[Collected data]
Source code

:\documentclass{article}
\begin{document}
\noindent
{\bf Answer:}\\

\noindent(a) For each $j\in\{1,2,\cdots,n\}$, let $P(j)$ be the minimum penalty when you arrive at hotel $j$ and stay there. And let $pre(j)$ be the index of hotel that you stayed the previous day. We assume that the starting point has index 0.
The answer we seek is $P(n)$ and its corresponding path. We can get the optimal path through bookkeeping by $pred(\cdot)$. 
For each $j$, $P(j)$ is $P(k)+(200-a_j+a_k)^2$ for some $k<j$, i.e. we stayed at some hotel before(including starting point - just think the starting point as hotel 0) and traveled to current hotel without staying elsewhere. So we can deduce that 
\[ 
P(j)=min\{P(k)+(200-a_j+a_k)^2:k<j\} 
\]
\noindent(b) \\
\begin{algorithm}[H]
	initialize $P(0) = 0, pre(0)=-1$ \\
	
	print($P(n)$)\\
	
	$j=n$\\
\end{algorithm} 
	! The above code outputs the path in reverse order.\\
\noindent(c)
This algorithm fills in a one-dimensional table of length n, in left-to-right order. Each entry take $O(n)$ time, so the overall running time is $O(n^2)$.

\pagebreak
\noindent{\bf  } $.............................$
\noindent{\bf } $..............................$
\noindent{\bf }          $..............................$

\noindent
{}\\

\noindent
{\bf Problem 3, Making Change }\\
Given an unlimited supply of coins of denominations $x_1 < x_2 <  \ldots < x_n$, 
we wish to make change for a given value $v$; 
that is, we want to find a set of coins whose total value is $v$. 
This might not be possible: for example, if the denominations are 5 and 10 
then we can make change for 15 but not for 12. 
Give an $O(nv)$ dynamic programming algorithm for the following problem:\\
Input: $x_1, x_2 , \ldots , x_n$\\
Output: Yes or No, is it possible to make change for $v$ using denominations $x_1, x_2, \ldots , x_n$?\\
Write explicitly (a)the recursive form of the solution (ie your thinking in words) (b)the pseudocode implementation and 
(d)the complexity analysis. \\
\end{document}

- _Exercise prompt_
Gather and copy every line of the data in which the string "ldots" is found.

- _Answer to the problem_
Given an unlimited supply of coins of denominations $x_1 < x_2 <  \ldots < x_n$, 
Input: $x_1, x_2 , \ldots , x_n$\\
Output: Yes or No, is it possible to make change for $v$ using denominations $x_1, x_2, \ldots , x_n$?\\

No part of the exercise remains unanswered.